The main takeaway from the conversation is that the world needs policies that are designed directly in response to challenges seen all over the world – including job losses and persistent inequality. In addition, governments and global institutions have a responsibility to make a well-informed and balanced case for trade.
Panelists at the event echoed these sentiments and added that trade has become an increasingly political issue. According to Lord Peter Mandelson, Chairman, Global Counsel and former European Trade Commissioner, “Trade has done a tremendous job of growing the global pie. Politics have not done such a great job of distributing it. The idea that we would be better off without globalization is a false conclusion.”
A solution, according to Chrystia Freeland, Canada’s Minister of International Trade, is that “Politicians have to build a positive, very concrete case for an open society. Being open to the world economy is also about being open to people.”

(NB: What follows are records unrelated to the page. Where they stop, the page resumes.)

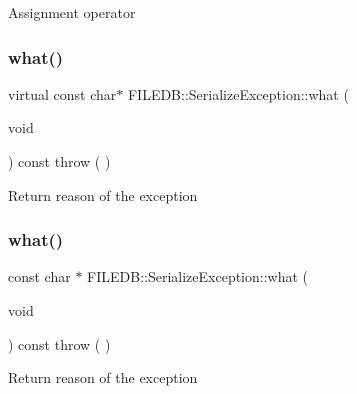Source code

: Assignment operator \mbox{\label{classFILEDB_1_1SerializeException_a1c143c27480a4c2d85f20a19b3061add}} 
\subsubsection{\texorpdfstring{what()}{what()}\hspace{0.1cm}{\footnotesize\ttfamily [1/2]}}
{\footnotesize\ttfamily virtual const char$\ast$ F\+I\+L\+E\+D\+B\+::\+Serialize\+Exception\+::what (\begin{DoxyParamCaption}\item[{void}]{ }\end{DoxyParamCaption}) const throw ( ) \hspace{0.3cm}{\ttfamily [virtual]}}

Return reason of the exception \mbox{\label{classFILEDB_1_1SerializeException_a71ecca567a36c3b247d936b5e98e4707}} 
\subsubsection{\texorpdfstring{what()}{what()}\hspace{0.1cm}{\footnotesize\ttfamily [2/2]}}
{\footnotesize\ttfamily const char $\ast$ F\+I\+L\+E\+D\+B\+::\+Serialize\+Exception\+::what (\begin{DoxyParamCaption}\item[{void}]{ }\end{DoxyParamCaption}) const throw ( ) \hspace{0.3cm}{\ttfamily [virtual]}}

Return reason of the exception

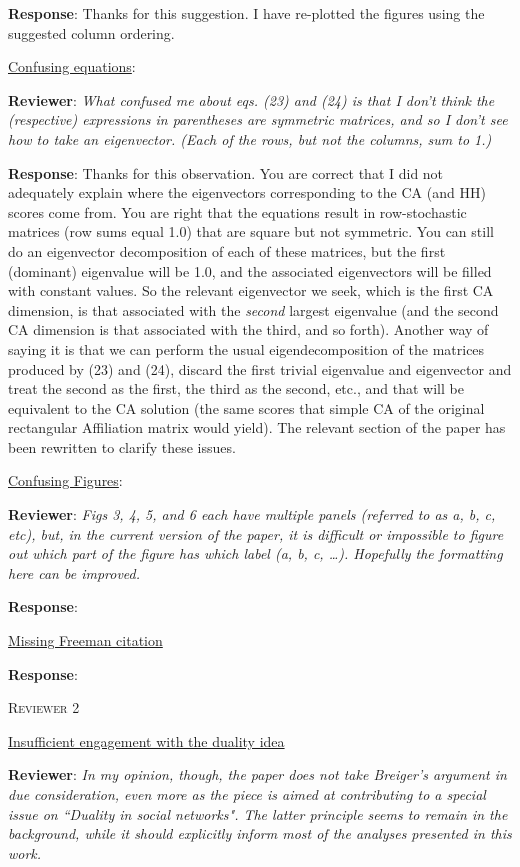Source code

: \documentclass{article}
\begin{document}
\textbf{Response}: Thanks for this suggestion. I have re-plotted the figures using the suggested column ordering. 

\underline{Confusing equations}:

\textbf{Reviewer}: \textit{What confused me about eqs. (23) and (24) is that I don't think the (respective) expressions in parentheses are symmetric matrices, and so I don't see how to take an eigenvector. (Each of the rows, but not the columns, sum to 1.)}

\textbf{Response}: Thanks for this observation. You are correct that I did not adequately explain where the eigenvectors corresponding to the CA (and HH) scores come from. You are right that the equations result in row-stochastic matrices (row sums equal 1.0) that are square but not symmetric. You can still do an eigenvector decomposition of each of these matrices, but the first (dominant) eigenvalue will be 1.0, and the associated eigenvectors will be filled with constant values. So the relevant eigenvector we seek, which is the first CA dimension, is that associated with the \textit{second} largest eigenvalue (and the second CA dimension is that associated with the third, and so forth). Another way of saying it is that we can perform the usual eigendecomposition of the matrices produced by (23) and (24), discard the first trivial eigenvalue and eigenvector and treat the second as the first, the third as the second, etc., and that will be equivalent to the CA solution (the same scores that simple CA of the original rectangular Affiliation matrix would yield). The relevant section of the paper has been rewritten to clarify these issues. 

\underline{Confusing Figures}:

\textbf{Reviewer}: \textit{Figs 3, 4, 5, and 6 each have multiple panels (referred to as a, b, c, etc), but, in the current version of the paper, it is difficult or impossible to figure out which part of the figure has which label (a, b, c, …). Hopefully the formatting here can be improved.}

\textbf{Response}: 


\underline{Missing Freeman citation}

\textbf{Response}:

\newpage
\textsc{Reviewer 2}

\underline{Insufficient engagement with the duality idea}

\textbf{Reviewer}: \textit{In my opinion, though, the paper does not take Breiger's argument in due consideration, even more as the piece is aimed at contributing to a special issue on ``Duality in social networks". The latter principle seems to remain in the background, while it should explicitly inform most of the analyses presented in this work.}
\end{document}

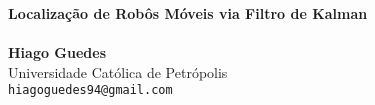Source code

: \documentclass[a0,portrait]{a0poster}
\begin{document}


\begin{minipage}[b]{0.75\linewidth}
\veryHuge \color{NavyBlue} \textbf{Localização de Robôs Móveis via Filtro de Kalman} \color{Black}\\\\ %
\huge \textbf{Hiago Guedes}\\[0.5cm] %
\huge Universidade Católica de Petrópolis\\[0.4cm] %
\Large \texttt{hiagoguedes94@gmail.com}\\
\end{minipage}
%
\begin{minipage}[b]{0.25\linewidth}
\end{minipage}

\vspace{1cm} %

\end{document}
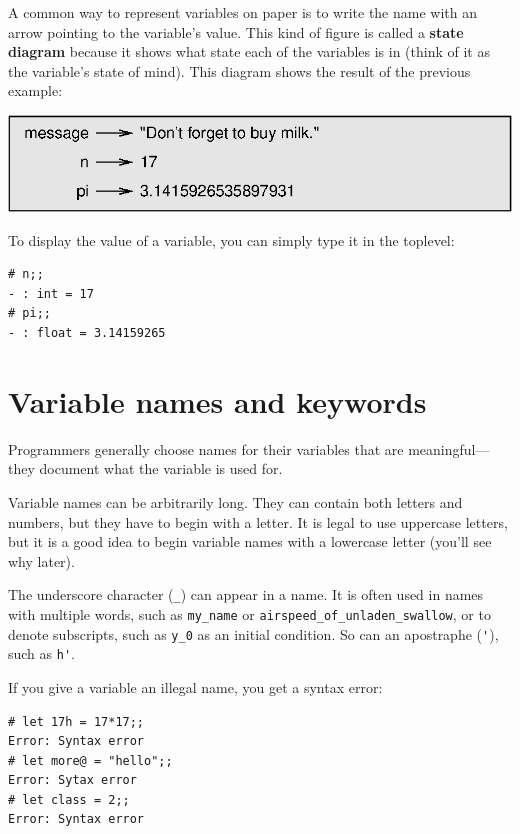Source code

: \documentclass[10pt]{book}
\begin{document}
A common way to represent variables on paper is to write the name with
an arrow pointing to the variable's value.  This kind of figure is
called a {\bf state diagram} because it shows what state each of the
variables is in (think of it as the variable's state of mind).
This diagram shows the result of the previous example:

\beforefig
\centerline{\includegraphics{figs/state2.eps}}
\afterfig

To display the value of a variable, you can simply type it in the toplevel:

\beforeverb
\begin{verbatim}
# n;;
- : int = 17
# pi;;
- : float = 3.14159265
\end{verbatim}
\afterverb

\section{Variable names and keywords}

Programmers generally choose names for their variables that
are meaningful---they document what the variable is used for.

Variable names can be arbitrarily long.  They can contain
both letters and numbers, but they have to begin with a letter.
It is legal to use uppercase letters, but it is a good idea
to begin variable names with a lowercase letter (you'll
see why later).

The underscore character (\verb"_") can appear in a name.
It is often used in names with multiple words, such as
\verb"my_name" or \verb"airspeed_of_unladen_swallow", or 
to denote subscripts, such as \verb"y_0" as an initial 
condition. So can an apostraphe (\verb"'"), such as 
\verb"h'".


If you give a variable an illegal name, you get a syntax 
error:

\beforeverb
\begin{verbatim}
# let 17h = 17*17;;
Error: Syntax error
# let more@ = "hello";;
Error: Sytax error
# let class = 2;;
Error: Syntax error
\end{verbatim}
\afterverb
\end{document}
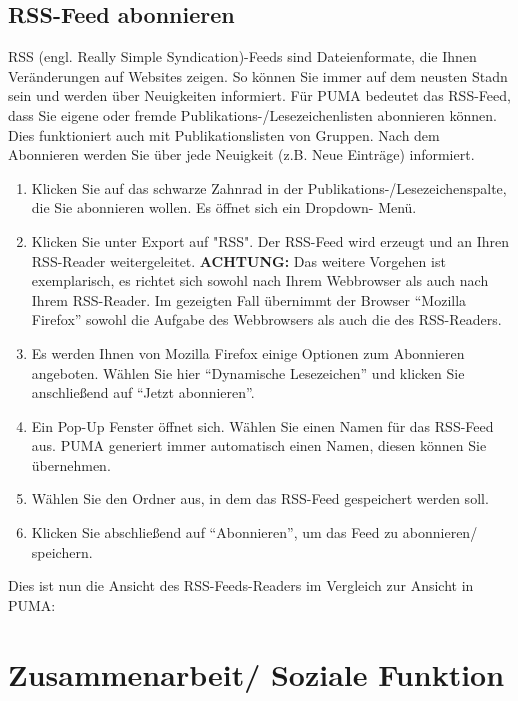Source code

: \documentclass[a4paper,11pt,twoside]{scrbook}
\begin{document}
\subsection{RSS-Feed abonnieren}
RSS (engl. Really Simple Syndication)-Feeds sind Dateienformate, die Ihnen Veränderungen auf Websites zeigen. So können Sie immer auf dem neusten Stadn sein und werden über Neuigkeiten informiert. Für PUMA bedeutet das RSS-Feed, dass Sie eigene oder fremde Publikations-/Lesezeichenlisten abonnieren können. Dies funktioniert auch mit Publikationslisten von Gruppen. Nach dem Abonnieren werden Sie über jede Neuigkeit (z.B. Neue Einträge) informiert. %
\begin{enumerate}
    \item Klicken Sie auf das schwarze Zahnrad in der Publikations-/Lesezeichenspalte, die Sie abonnieren wollen. Es öffnet sich ein Dropdown- Menü.
    \item  Klicken Sie unter Export auf "RSS". Der RSS-Feed wird erzeugt und an Ihren RSS-Reader weitergeleitet. 
\newline 
\textbf{ACHTUNG:} Das weitere Vorgehen ist exemplarisch, es richtet sich sowohl nach Ihrem Webbrowser als auch nach Ihrem RSS-Reader. Im gezeigten Fall übernimmt der Browser \enquote{Mozilla Firefox} sowohl die Aufgabe des Webbrowsers als auch die des RSS-Readers.
    \item Es werden Ihnen von Mozilla Firefox einige Optionen zum Abonnieren angeboten. Wählen Sie hier \enquote{Dynamische Lesezeichen} und klicken Sie anschließend auf \enquote{Jetzt abonnieren}.
    \item Ein Pop-Up Fenster öffnet sich. Wählen Sie einen Namen für das RSS-Feed aus. PUMA generiert immer automatisch einen Namen, diesen können Sie übernehmen.
    \item Wählen Sie den Ordner aus, in dem das RSS-Feed gespeichert werden soll.
    \item Klicken Sie abschließend auf \enquote{Abonnieren}, um das Feed zu abonnieren/ speichern.
\end{enumerate}
Dies ist nun die Ansicht des RSS-Feeds-Readers im Vergleich zur Ansicht in PUMA:


\newpage
\section{Zusammenarbeit/ Soziale Funktion}
\end{document}
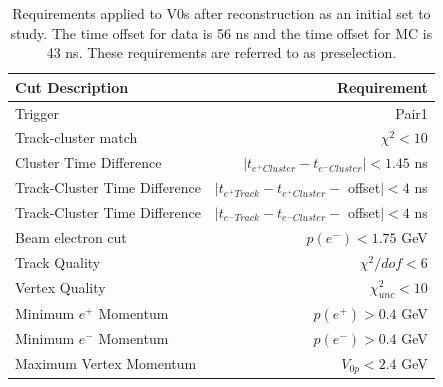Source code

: 

\begin{table}[t] 
    \centering
    \begin{tabular}{lr}
        \toprule
        \textbf{Cut Description} & \textbf{Requirement} \\
        \midrule
        Trigger & Pair1 \\
        Track-cluster match & $\chi^2 < 10$  \\
        Cluster Time Difference & $|t_{e^+ Cluster}-t_{e^- Cluster}|<1.45$ ns \\
        Track-Cluster Time Difference & $|t_{e^+ Track}-t_{e^+ Cluster} -$ offset$| < 4$ ns \\
        Track-Cluster Time Difference & $|t_{e^- Track}-t_{e^- Cluster} -$ offset$| < 4$ ns \\
        Beam electron cut & $p(e^{-}) < 1.75$ GeV \\
        Track Quality & $\chi^2/dof < 6$ \\
        Vertex Quality & $\chi^2_{unc} < 10$ \\ 
        Minimum $e^+$ Momentum & $p(e^+)>0.4$ GeV \\
        Minimum $e^-$ Momentum & $p(e^-)>0.4$ GeV \\
        Maximum Vertex Momentum & $V_{0p} < 2.4$ GeV \\
        \bottomrule
    \end{tabular}
    \caption{Requirements applied to V0s after reconstruction as an initial set to study. The time offset for data is 56 ns and the time offset for MC is 43 ns. These requirements are referred to as preselection.}
    \label{tab:preselection}
\end{table}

Douglas A. Irwin, John Sloan Dickey Third Century Professor in the Social Sciences in the Department of Economics at Dartmouth College, suggested that although many people are angry, many also recognize the benefits of global trade. “Public opinion polls show people are almost two-thirds to one thirds in favor of trade. The issue is that people who are in favor of trade are much less vocal than those opposed.”
While much of the conversation focused on those “left behind” by globalization in developed economies, Ernesto Zedillo, former President of Mexico and Director for the Study of Globalization and Professor in the Field of International Economics and Politics at Yale University added advice for developing countries seeking to navigate the complex playing field of international trade.
“We have to use all the knowledge, experience and research to tell emerging countries – don’t play defense anymore,” he said. “Play offense. You have the means to be more competitive. You have the means to move closer to the technological frontier.”
Today’s economy is unquestionably global, and trade has been critical to poverty reduction around the world. With the support of three major multilateral institutions, developing countries can become more integrated into the global system and trade can continue to play a role in lifting millions more people out of extreme poverty.